## Entries supplied
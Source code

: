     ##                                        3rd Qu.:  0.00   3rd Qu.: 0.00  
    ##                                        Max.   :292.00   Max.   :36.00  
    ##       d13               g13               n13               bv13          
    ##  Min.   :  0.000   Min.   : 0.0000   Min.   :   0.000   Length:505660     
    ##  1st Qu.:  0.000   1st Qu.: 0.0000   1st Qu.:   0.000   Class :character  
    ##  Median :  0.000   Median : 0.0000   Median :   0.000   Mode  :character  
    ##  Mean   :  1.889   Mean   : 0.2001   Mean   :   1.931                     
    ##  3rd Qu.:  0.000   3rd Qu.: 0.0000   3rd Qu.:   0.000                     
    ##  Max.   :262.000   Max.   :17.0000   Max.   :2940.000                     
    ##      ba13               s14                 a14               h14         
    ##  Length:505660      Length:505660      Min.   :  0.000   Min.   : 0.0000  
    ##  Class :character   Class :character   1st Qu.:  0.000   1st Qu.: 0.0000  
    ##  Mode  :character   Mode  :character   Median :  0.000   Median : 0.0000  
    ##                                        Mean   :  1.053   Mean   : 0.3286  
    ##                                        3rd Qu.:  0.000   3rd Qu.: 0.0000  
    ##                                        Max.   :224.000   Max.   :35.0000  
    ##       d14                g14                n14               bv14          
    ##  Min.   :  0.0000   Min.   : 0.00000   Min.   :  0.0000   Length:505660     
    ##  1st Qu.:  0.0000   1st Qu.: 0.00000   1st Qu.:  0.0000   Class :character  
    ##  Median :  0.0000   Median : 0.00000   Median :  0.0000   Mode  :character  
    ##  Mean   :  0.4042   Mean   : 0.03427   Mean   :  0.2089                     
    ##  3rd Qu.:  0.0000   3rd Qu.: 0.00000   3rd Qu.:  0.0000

## What to do
Nothing but the lines with "character" should be returned, copied from the entries above.

## Solution to this problem
    ##  1st Qu.:  0.000   1st Qu.: 0.0000   1st Qu.:   0.000   Class :character  
    ##  Median :  0.000   Median : 0.0000   Median :   0.000   Mode  :character  
    ##  Class :character   Class :character   1st Qu.:  0.000   1st Qu.: 0.0000  
    ##  Mode  :character   Mode  :character   Median :  0.000   Median : 0.0000  
    ##  1st Qu.:  0.0000   1st Qu.: 0.00000   1st Qu.:  0.0000   Class :character  
    ##  Median :  0.0000   Median : 0.00000   Median :  0.0000   Mode  :character  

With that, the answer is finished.